Homelessness evidence session terms of reference


CIH Cymru consultation response


This is a response to the Senedd Housing and Local Government Committee’s call for views on the proposed terms of reference for forthcoming work on homelessness and rough sleeping.



Addressing homelessness, and its causes, has been a constant feature of the work of the housing profession. The profile of this work has been raised during the pandemic and this is continuing as we move into a post-pandemic reality.
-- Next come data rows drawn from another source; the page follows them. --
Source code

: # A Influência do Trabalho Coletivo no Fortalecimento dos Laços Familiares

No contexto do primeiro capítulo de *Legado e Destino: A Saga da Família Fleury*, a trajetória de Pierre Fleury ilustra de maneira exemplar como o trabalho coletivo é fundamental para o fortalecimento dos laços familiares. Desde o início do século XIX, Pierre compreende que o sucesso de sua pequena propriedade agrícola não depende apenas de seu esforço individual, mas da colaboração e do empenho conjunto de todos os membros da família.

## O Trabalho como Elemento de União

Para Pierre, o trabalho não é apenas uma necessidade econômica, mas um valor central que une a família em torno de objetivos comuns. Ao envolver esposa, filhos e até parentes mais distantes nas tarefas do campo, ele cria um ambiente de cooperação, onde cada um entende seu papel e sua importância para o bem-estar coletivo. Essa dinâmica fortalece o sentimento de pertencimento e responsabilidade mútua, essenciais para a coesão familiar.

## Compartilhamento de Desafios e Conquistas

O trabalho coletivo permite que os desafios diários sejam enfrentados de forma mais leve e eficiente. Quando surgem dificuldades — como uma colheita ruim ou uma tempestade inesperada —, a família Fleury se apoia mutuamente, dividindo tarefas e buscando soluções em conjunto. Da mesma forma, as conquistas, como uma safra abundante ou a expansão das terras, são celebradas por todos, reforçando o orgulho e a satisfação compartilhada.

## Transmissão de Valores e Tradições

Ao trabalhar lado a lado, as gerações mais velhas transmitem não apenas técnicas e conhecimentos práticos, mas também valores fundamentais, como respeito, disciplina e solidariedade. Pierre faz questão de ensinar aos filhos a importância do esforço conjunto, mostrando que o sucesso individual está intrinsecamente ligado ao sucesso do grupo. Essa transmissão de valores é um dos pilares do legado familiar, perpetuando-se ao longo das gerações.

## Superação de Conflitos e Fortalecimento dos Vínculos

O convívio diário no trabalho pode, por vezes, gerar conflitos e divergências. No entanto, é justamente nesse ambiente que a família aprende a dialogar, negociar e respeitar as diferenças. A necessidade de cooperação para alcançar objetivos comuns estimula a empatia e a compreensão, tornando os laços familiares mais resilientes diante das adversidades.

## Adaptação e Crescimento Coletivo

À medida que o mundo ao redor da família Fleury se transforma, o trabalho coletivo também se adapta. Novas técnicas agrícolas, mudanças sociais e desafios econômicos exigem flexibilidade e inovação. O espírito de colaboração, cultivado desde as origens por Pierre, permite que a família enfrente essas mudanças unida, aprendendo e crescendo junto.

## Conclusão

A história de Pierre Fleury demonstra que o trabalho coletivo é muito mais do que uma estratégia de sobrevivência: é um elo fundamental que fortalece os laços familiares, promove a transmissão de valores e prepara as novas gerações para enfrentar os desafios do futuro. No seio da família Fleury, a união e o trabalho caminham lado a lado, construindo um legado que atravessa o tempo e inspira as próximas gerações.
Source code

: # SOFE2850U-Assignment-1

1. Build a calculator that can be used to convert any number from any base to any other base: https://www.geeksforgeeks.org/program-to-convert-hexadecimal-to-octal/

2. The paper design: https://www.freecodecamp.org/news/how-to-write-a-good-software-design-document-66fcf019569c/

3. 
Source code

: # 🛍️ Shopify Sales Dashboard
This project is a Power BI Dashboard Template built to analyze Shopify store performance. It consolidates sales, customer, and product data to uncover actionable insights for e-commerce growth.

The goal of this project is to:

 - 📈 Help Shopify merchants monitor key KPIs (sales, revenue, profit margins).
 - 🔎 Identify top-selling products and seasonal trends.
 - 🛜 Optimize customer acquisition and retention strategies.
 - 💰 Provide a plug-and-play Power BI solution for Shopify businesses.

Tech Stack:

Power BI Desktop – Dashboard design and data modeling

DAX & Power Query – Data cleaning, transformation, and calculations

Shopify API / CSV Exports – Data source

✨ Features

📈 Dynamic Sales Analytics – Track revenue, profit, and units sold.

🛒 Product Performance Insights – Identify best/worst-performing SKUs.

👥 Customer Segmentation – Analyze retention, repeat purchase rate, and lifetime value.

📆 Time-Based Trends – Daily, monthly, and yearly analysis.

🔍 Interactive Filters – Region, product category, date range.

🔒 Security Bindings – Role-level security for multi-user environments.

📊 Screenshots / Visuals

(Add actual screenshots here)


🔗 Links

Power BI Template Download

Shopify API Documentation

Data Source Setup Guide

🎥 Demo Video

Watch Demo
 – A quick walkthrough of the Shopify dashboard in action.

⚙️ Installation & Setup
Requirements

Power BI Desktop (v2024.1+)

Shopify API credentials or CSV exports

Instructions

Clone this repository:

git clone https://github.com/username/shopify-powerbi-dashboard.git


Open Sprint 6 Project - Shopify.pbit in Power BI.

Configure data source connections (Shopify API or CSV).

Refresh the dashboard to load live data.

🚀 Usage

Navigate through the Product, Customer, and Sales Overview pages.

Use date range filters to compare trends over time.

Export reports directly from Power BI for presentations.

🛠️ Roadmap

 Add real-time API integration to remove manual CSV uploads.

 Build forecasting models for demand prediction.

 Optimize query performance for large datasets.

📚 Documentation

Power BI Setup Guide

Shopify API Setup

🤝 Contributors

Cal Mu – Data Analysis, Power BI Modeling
Alongside may other organisations across the UK we have raised concerns around affordability. The rising unaffordability of housing is set to continue due to ongoing restrictions in the benefits system coupled with inadequate local housing allowances, as well as a chronic shortage of social and affordable housing supply.  Our latest cost of living report outlined that 69% of private renters in Wales have a rent shortfall. Alongside this is the possible implementation of austerity measures and cuts to public services. This at a time of rising inflation will increase the risk of homelessness for many in Wales. It may also further reduce the available resources available to meet a predicted rise in demand for housing advice and affordable housing putting strain on a system that is already under significant pressure. There may also be an increase in demand for temporary accommodation at a time where move on is difficult due to a lack of suitable affordable accommodation.


We strongly welcome the invitation to provide our views on the terms of reference for the committees work on homelessness and rough sleeping together with views on the current situation in Wales.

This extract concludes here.